- Data to use -
● ● ● ● ● ● ●

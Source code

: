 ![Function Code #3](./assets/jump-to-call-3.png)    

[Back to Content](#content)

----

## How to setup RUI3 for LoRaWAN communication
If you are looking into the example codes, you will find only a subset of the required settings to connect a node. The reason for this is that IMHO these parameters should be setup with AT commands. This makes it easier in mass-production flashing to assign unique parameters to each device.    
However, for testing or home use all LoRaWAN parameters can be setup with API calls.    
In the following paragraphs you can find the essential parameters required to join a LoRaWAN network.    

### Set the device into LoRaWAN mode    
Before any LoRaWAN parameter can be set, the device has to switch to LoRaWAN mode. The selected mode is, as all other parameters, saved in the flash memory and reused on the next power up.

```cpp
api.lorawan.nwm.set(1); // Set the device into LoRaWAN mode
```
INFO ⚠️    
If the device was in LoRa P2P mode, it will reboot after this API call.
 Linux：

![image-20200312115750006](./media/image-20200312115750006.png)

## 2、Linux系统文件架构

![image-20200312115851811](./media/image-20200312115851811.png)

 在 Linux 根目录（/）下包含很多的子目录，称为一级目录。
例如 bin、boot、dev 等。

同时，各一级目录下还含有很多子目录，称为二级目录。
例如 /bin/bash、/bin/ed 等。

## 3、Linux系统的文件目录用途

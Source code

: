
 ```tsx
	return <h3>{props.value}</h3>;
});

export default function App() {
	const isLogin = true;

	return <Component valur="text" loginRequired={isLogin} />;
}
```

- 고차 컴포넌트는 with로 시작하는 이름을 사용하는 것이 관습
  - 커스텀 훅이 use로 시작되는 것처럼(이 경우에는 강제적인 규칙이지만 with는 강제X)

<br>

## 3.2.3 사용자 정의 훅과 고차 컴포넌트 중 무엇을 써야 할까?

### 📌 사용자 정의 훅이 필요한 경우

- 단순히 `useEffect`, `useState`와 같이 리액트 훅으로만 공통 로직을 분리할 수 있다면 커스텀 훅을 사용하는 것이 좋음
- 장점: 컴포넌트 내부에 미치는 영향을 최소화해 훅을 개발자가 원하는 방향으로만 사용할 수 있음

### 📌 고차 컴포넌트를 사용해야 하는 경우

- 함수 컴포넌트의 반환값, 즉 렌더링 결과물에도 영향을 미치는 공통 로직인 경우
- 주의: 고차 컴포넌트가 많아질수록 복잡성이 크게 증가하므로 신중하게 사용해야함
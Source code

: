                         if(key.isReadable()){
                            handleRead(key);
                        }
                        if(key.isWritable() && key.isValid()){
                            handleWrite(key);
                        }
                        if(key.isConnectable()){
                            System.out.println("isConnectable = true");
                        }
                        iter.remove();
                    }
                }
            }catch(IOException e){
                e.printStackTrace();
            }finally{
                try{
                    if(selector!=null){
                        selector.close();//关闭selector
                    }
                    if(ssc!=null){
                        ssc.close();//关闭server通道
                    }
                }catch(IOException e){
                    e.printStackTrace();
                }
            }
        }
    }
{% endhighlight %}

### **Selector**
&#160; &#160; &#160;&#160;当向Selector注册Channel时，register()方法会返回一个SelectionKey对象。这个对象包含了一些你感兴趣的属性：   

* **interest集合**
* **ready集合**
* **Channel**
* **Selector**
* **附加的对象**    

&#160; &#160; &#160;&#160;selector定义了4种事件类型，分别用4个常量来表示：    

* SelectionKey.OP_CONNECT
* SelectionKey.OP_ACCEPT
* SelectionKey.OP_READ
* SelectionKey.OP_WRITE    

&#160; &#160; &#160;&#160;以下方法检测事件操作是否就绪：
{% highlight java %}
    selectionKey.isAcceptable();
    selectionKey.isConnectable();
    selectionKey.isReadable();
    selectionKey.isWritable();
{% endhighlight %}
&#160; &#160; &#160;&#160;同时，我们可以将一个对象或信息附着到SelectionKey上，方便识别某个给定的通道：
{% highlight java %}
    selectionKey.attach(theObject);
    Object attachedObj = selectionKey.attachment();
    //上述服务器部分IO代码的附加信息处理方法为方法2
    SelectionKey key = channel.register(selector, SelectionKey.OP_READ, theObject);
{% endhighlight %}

● ● ● ● ● ● ●

- Exercise goal -
Search the data for the string "this". List each line that has it.

- Answer section -
If you are looking into the example codes, you will find only a subset of the required settings to connect a node. The reason for this is that IMHO these parameters should be setup with AT commands. This makes it easier in mass-production flashing to assign unique parameters to each device.    
If the device was in LoRa P2P mode, it will reboot after this API call.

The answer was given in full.